# MAC Address Filtering Check fail on Epson printer



## harrylp (Oct 2, 2017)

I am trying to connect my Epson WF-3620 to a Belkin AC-1900 WiFi router. It keeps failing due to "MAC Address Filtering Check". I've checked the router, and the MAC Address Filtering is switched off, so I have no idea what the problem is and how to solve it.....

Anyone got any ideas?


----------



## plodr (Jun 27, 2014)

I turn MAC filtering off, then I get the MAC of the device (wireless printer, new android tablet, new android smartphone) then add that address to MAC filtering then turn it back on.
I have never had a problem and we have 7 computers, several printer, an old printer server, a tablet running linux, two android tablets and one android smartphone.

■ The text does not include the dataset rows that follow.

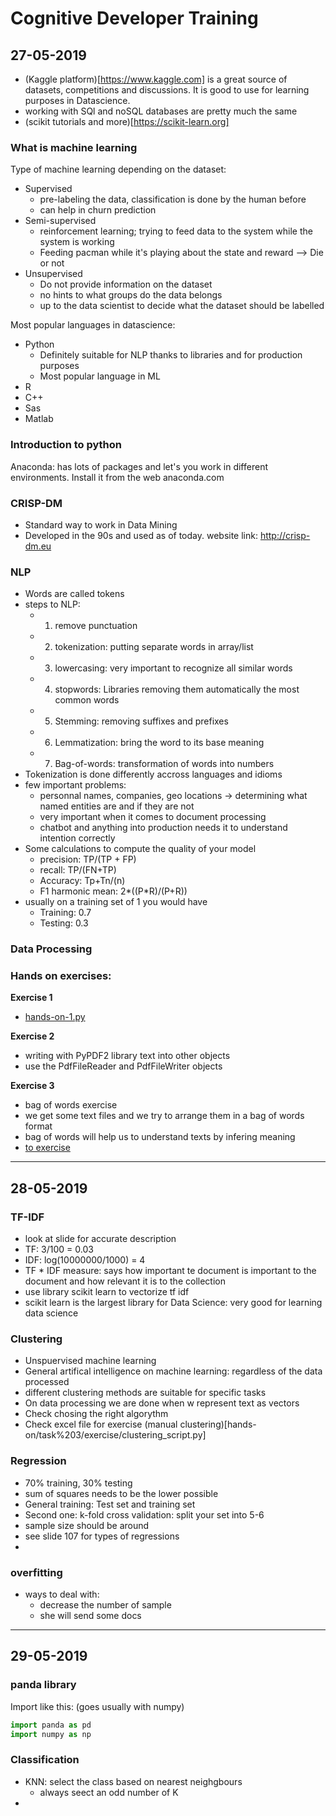 # Cognitive Developer Training

## 27-05-2019
* (Kaggle platform)[https://www.kaggle.com] is a great source of datasets, competitions and discussions. It is good to use for learning purposes in Datascience.
* working with SQl and noSQL databases are pretty much the same
* (scikit tutorials and more)[https://scikit-learn.org]

### What is machine learning
Type of machine learning depending on the dataset:
* Supervised
    * pre-labeling the data, classification is done by the human before
    * can help in churn prediction
* Semi-supervised
    * reinforcement learning; trying to feed data to the system while the system is working
    * Feeding pacman while it's playing about the state and reward --> Die or not
* Unsupervised 
    * Do not provide information on the dataset
    * no hints to what groups do the data belongs
    * up to the data scientist to decide what the dataset should be labelled

Most popular languages in datascience:
* Python
    * Definitely suitable for NLP thanks to libraries and for production purposes
    * Most popular language in ML
* R
* C++
* Sas
* Matlab

### Introduction to python
Anaconda: has lots of packages and let's you work in different environments. Install it from the web anaconda.com

### CRISP-DM
* Standard way to work in Data Mining
* Developed in the 90s and used as of today. website link: http://crisp-dm.eu

### NLP
* Words are called tokens
* steps to NLP:
    * 1) remove punctuation
    * 2) tokenization: putting separate words in array/list
    * 3) lowercasing: very important to recognize all similar words
    * 4) stopwords: Libraries removing them automatically the most common words
    * 5) Stemming: removing suffixes and prefixes
    * 6) Lemmatization: bring the word to its base meaning
    * 7) Bag-of-words: transformation of words into numbers
* Tokenization is done differently accross languages and idioms
* few important problems:
    * personnal names, companies, geo locations -> determining what named entities are and if they are not
    * very important when it comes to document processing
    * chatbot and anything into production needs it to understand intention correctly
* Some calculations to compute the quality of your model
    * precision: TP/(TP + FP)
    * recall: TP/(FN+TP)
    * Accuracy: Tp+Tn/(n)
    * F1 harmonic mean: 2*((P*R)/(P+R))
* usually on a training set of 1 you would have
    * Training: 0.7
    * Testing: 0.3

### Data Processing

### Hands on exercises:

**Exercise 1**
* [hands-on-1.py](hands-on/hands-on-1.py)

**Exercise 2**
* writing with PyPDF2 library text into other objects
* use the PdfFileReader and PdfFileWriter objects

**Exercise 3**
* bag of words exercise
* we get some text files and we try to arrange them in a bag of words format
* bag of words will help us to understand texts by infering meaning
* [to exercise](hands-on/task%202/Bag_of_Words.py)

----

## 28-05-2019

### TF-IDF
* look at slide for accurate description
* TF: 3/100 = 0.03
* IDF: log(10000000/1000) = 4
* TF * IDF measure: says how important te document is important to the document and how relevant it is to the collection
* use library scikit learn to vectorize tf idf
* scikit learn is the largest library for Data Science: very good for learning data science

### Clustering
* Unspuervised machine learning
* General artifical intelligence on machine learning: regardless of the data processed
* different clustering methods are suitable for specific tasks
* On data processing we are done when w represent text as vectors
* Check chosing the right algorythm
* Check excel file for exercise (manual clustering)[hands-on/task%203/exercise/clustering_script.py]

### Regression
* 70% training, 30% testing
* sum of squares needs to be the lower possible
* General training: Test set and training set
* Second one: k-fold cross validation: split your set into 5-6
* sample size should be around 
* see slide 107 for types of regressions
* 

### overfitting
* ways to deal with:
    * decrease the number of sample
    * she will send some docs

----
## 29-05-2019

### panda library

Import like this: (goes usually with numpy)
```python
import panda as pd
import numpy as np
```

### Classification
* KNN: select the class based on nearest neighgbours
    * always seect an odd number of K
*  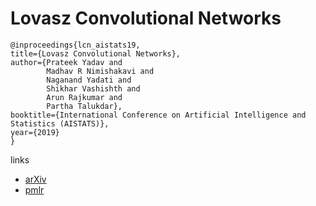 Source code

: # Lovasz Convolutional Networks

```
@inproceedings{lcn_aistats19,    
title={Lovasz Convolutional Networks},    
author={Prateek Yadav and
        Madhav R Nimishakavi and
        Naganand Yadati and
        Shikhar Vashishth and
        Arun Rajkumar and
        Partha Talukdar},    
booktitle={International Conference on Artificial Intelligence and Statistics (AISTATS)},    
year={2019}   
}
```

links
- [arXiv](https://arxiv.org/abs/1805.11365)
- [pmlr](http://proceedings.mlr.press/v89/yadav19a.html)
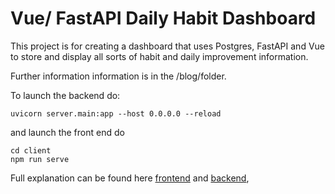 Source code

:# Vue/ FastAPI Daily Habit Dashboard
This project is for creating a dashboard that uses Postgres, FastAPI and Vue to store and display all sorts of habit and daily improvement information.

Further information information is in the /blog/folder.

To launch the backend do:
```
uvicorn server.main:app --host 0.0.0.0 --reload
```
and launch the front end do 
```
cd client
npm run serve
```
Full explanation can be found here [frontend](https://rodriguezanton.com/smart-life-dashboard-pt-2-frontend/) and [backend](https://rodriguezanton.com/smart-life-dashboard-pt-1-data-api/),
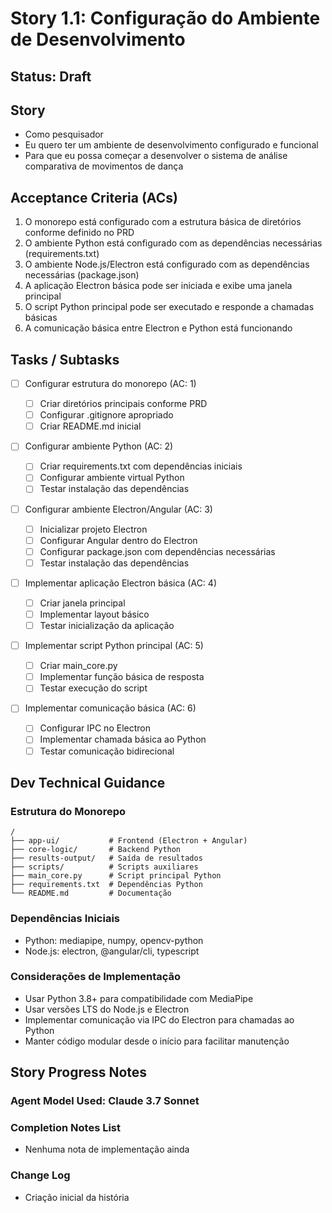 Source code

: # Story 1.1: Configuração do Ambiente de Desenvolvimento

## Status: Draft

## Story

- Como pesquisador
- Eu quero ter um ambiente de desenvolvimento configurado e funcional
- Para que eu possa começar a desenvolver o sistema de análise comparativa de movimentos de dança

## Acceptance Criteria (ACs)

1. O monorepo está configurado com a estrutura básica de diretórios conforme definido no PRD
2. O ambiente Python está configurado com as dependências necessárias (requirements.txt)
3. O ambiente Node.js/Electron está configurado com as dependências necessárias (package.json)
4. A aplicação Electron básica pode ser iniciada e exibe uma janela principal
5. O script Python principal pode ser executado e responde a chamadas básicas
6. A comunicação básica entre Electron e Python está funcionando

## Tasks / Subtasks

- [ ] Configurar estrutura do monorepo (AC: 1)

  - [ ] Criar diretórios principais conforme PRD
  - [ ] Configurar .gitignore apropriado
  - [ ] Criar README.md inicial

- [ ] Configurar ambiente Python (AC: 2)

  - [ ] Criar requirements.txt com dependências iniciais
  - [ ] Configurar ambiente virtual Python
  - [ ] Testar instalação das dependências

- [ ] Configurar ambiente Electron/Angular (AC: 3)

  - [ ] Inicializar projeto Electron
  - [ ] Configurar Angular dentro do Electron
  - [ ] Configurar package.json com dependências necessárias
  - [ ] Testar instalação das dependências

- [ ] Implementar aplicação Electron básica (AC: 4)

  - [ ] Criar janela principal
  - [ ] Implementar layout básico
  - [ ] Testar inicialização da aplicação

- [ ] Implementar script Python principal (AC: 5)

  - [ ] Criar main_core.py
  - [ ] Implementar função básica de resposta
  - [ ] Testar execução do script

- [ ] Implementar comunicação básica (AC: 6)
  - [ ] Configurar IPC no Electron
  - [ ] Implementar chamada básica ao Python
  - [ ] Testar comunicação bidirecional

## Dev Technical Guidance

### Estrutura do Monorepo

```
/
├── app-ui/           # Frontend (Electron + Angular)
├── core-logic/       # Backend Python
├── results-output/   # Saída de resultados
├── scripts/          # Scripts auxiliares
├── main_core.py      # Script principal Python
├── requirements.txt  # Dependências Python
└── README.md         # Documentação
```

### Dependências Iniciais

- Python: mediapipe, numpy, opencv-python
- Node.js: electron, @angular/cli, typescript

### Considerações de Implementação

- Usar Python 3.8+ para compatibilidade com MediaPipe
- Usar versões LTS do Node.js e Electron
- Implementar comunicação via IPC do Electron para chamadas ao Python
- Manter código modular desde o início para facilitar manutenção

## Story Progress Notes

### Agent Model Used: Claude 3.7 Sonnet

### Completion Notes List

- Nenhuma nota de implementação ainda

### Change Log

- Criação inicial da história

Run this http://www.nirsoft.net/utils/wireless_network_watcher.html
and get an IP and MAC for the printer so you can add it to your network.


----------



## TerryNet (Mar 23, 2005)

Maybe I misunderstand harrylp's post, but I think he already has MAC Address filtering off.


----------



## plodr (Jun 27, 2014)

He does have MAC filtering off but sometimes things are shown as off and don't work that way - at least I've found this to be true where computers are concerned.
His error


> It keeps failing due to "MAC Address Filtering Check".


 seems to be that it is still checking for MAC Address.

If the printer is given an IP outside the range of what his network assigns, that can create problems.

I wanted him to run the tool so he could tell us the IP and add the MAC to the router.


----------



## TerryNet (Mar 23, 2005)

Good ideas, Liz. 

I hope harrylp sticks with this.


----------